October 19th, 2010 · Add a comment · Blog posts by Lia, Obsessed with Japan, Obsessed with the Dutch, Reading List

Alledaags with Texel beer and snacks

Something about fall makes me want to be surrounded by piles of beautiful books. Books are the best way to dream about places to visit, aren’t they?

My fall list includes re-reading Alledaags, which I bought in the Netherlands this summer. It’s written by a Kiwi illustrator who put an image to each day of a year in Amsterdam. Check out the samples. It’s funny, clever, and true. What could be better?

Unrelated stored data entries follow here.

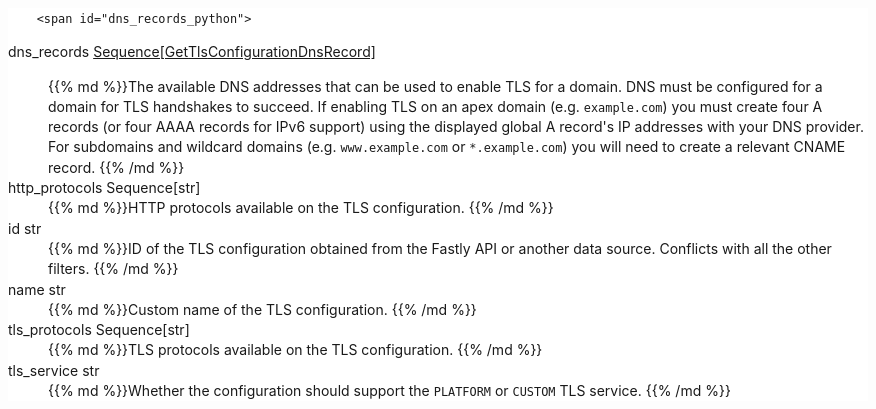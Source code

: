         <span id="dns_records_python">
<a href="#dns_records_python" style="color: inherit; text-decoration: inherit;">dns_<wbr>records</a>
</span>
        <span class="property-indicator"></span>
        <span class="property-type"><a href="#gettlsconfigurationdnsrecord">Sequence[Get<wbr>Tls<wbr>Configuration<wbr>Dns<wbr>Record]</a></span>
    </dt>
    <dd>{{% md %}}The available DNS addresses that can be used to enable TLS for a domain. DNS must be configured for a domain for TLS handshakes to succeed. If enabling TLS on an apex domain (e.g. `example.com`) you must create four A records (or four AAAA records for IPv6 support) using the displayed global A record's IP addresses with your DNS provider. For subdomains and wildcard domains (e.g. `www.example.com` or `*.example.com`) you will need to create a relevant CNAME record.
{{% /md %}}</dd><dt class="property-"
            title="">
        <span id="http_protocols_python">
<a href="#http_protocols_python" style="color: inherit; text-decoration: inherit;">http_<wbr>protocols</a>
</span>
        <span class="property-indicator"></span>
        <span class="property-type">Sequence[str]</span>
    </dt>
    <dd>{{% md %}}HTTP protocols available on the TLS configuration.
{{% /md %}}</dd><dt class="property-"
            title="">
        <span id="id_python">
<a href="#id_python" style="color: inherit; text-decoration: inherit;">id</a>
</span>
        <span class="property-indicator"></span>
        <span class="property-type">str</span>
    </dt>
    <dd>{{% md %}}ID of the TLS configuration obtained from the Fastly API or another data source. Conflicts with all the other filters.
{{% /md %}}</dd><dt class="property-"
            title="">
        <span id="name_python">
<a href="#name_python" style="color: inherit; text-decoration: inherit;">name</a>
</span>
        <span class="property-indicator"></span>
        <span class="property-type">str</span>
    </dt>
    <dd>{{% md %}}Custom name of the TLS configuration.
{{% /md %}}</dd><dt class="property-"
            title="">
        <span id="tls_protocols_python">
<a href="#tls_protocols_python" style="color: inherit; text-decoration: inherit;">tls_<wbr>protocols</a>
</span>
        <span class="property-indicator"></span>
        <span class="property-type">Sequence[str]</span>
    </dt>
    <dd>{{% md %}}TLS protocols available on the TLS configuration.
{{% /md %}}</dd><dt class="property-"
            title="">
        <span id="tls_service_python">
<a href="#tls_service_python" style="color: inherit; text-decoration: inherit;">tls_<wbr>service</a>
</span>
        <span class="property-indicator"></span>
        <span class="property-type">str</span>
    </dt>
    <dd>{{% md %}}Whether the configuration should support the `PLATFORM` or `CUSTOM` TLS service.
{{% /md %}}</dd><dt class="property-"
            title="">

The rest of my fall reading list after the jump.

fall books

I’ve already written about how much I love the work of Alain de Botton, so it shouldn’t come as a surprise that I went to the bookstore last night, after I found out yesterday that he had a new book.

I’ve already finished half of A Week at the Airport, a slim 100-page treatise at being the writer-in-residence at Heathrow’s new Terminal 5. Yes, seriously.

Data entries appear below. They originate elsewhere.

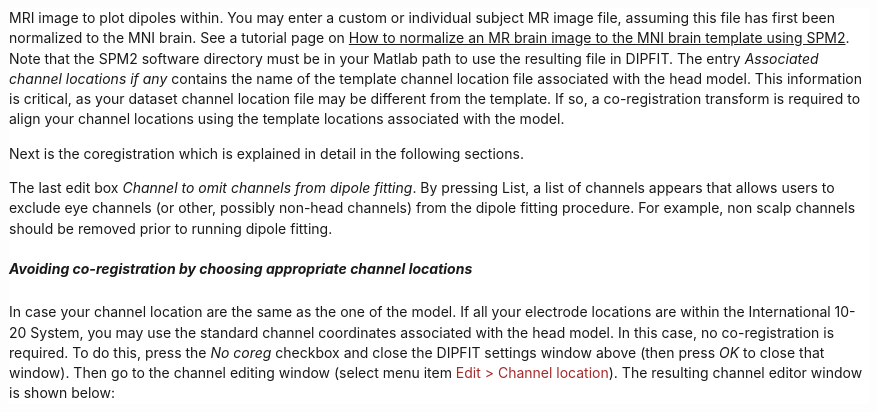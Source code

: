 MRI image to plot dipoles within. You may enter a custom or individual
subject MR image file, assuming this file has first been normalized to
the MNI brain. See a tutorial page on [How to normalize an MR brain
image to the MNI brain template using
SPM2](/A08:_DIPFIT/Normalize "wikilink"). Note that the SPM2 software
directory must be in your Matlab path to use the resulting file in
DIPFIT.
The entry *Associated channel locations if any* contains the name of the
template channel location file associated with the head model. This
information is critical, as your dataset channel location file may be
different from the template. If so, a co-registration transform is
required to align your channel locations using the template locations
associated with the model.

Next is the coregistration which is explained in detail in the following
sections.

The last edit box *Channel to omit channels from dipole fitting*. By
pressing List, a list of channels appears that allows users to exclude
eye channels (or other, possibly non-head channels) from the dipole
fitting procedure. For example, non scalp channels should be removed
prior to running dipole fitting.

##### Avoiding co-registration by choosing appropriate channel locations

In case your channel location are the same as the one of the model. If
all your electrode locations are within the International 10-20 System,
you may use the standard channel coordinates associated with the head
model. In this case, no co-registration is required. To do this, press
the *No coreg* checkbox and close the DIPFIT settings window above (then
press *OK* to close that window). Then go to the channel editing window
(select menu item <font color=brown>Edit \> Channel location</font>).
The resulting channel editor window is shown below:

De Botton is the single best observer of the nuances of travel living today. Period. Whereas most writers fall into cutesy traps (example A here), his perspective is more philosophical and melancholy–more like what it can actually be like to travel.

Some favorite passages.

On the airport Sofitel:

After dinner, it was still warm and not yet quite dark outside. I would have liked to take a walk around one of the few fields that remained of the farmland on which the airport had been built some six decades before, but it seemed at once perilous and impossible to leave the building, so I decided to do a few circuits around the hotel corridors instead. Feeling disoriented and queasy, as if I were on a cruise ship in a swell, I repeatedly had to steady myself against the synthetic walls.

More cheerily, on the departures board:

Nowhere was the airport’s charm more concentrated than on the screens placed at intervals across the terminal which announced, in deliberately workmanlike fonts, the itineraries of aircraft about to take to the skies. These screens implied a feeling of infinite and immediate possibility: they suggested the ease with which we might impulsively approach a ticket desk and, within a few hours, embark for a country where the call to prayer rang out over shuttered whitewashed houses, where we understood nothing of the language and where no one knew our identities. The lack of detail about the destinations served only to stir unfocused images of nostalgia and longing: Tel Aviv, Tripoli, St Petersburg, Miami, Muscat via Abu Dhabi, Algiers, Grand Cayman via Nassau…all of these promises of alternative lives, to which we might appeal at moments of claustrophobia and stagnation.

Can’t wait to read the rest.

I’m doing a lot of heavy-duty reading for work, so the other two books on my list are really picture books, to give my brain some breathing space: The Japanese Gardens: Kyoto, because I am obsessed with getting there, hopefully next year, and a book still in its pleasing plastic wrapper, Thirty-Six Views of the Eiffel Tower.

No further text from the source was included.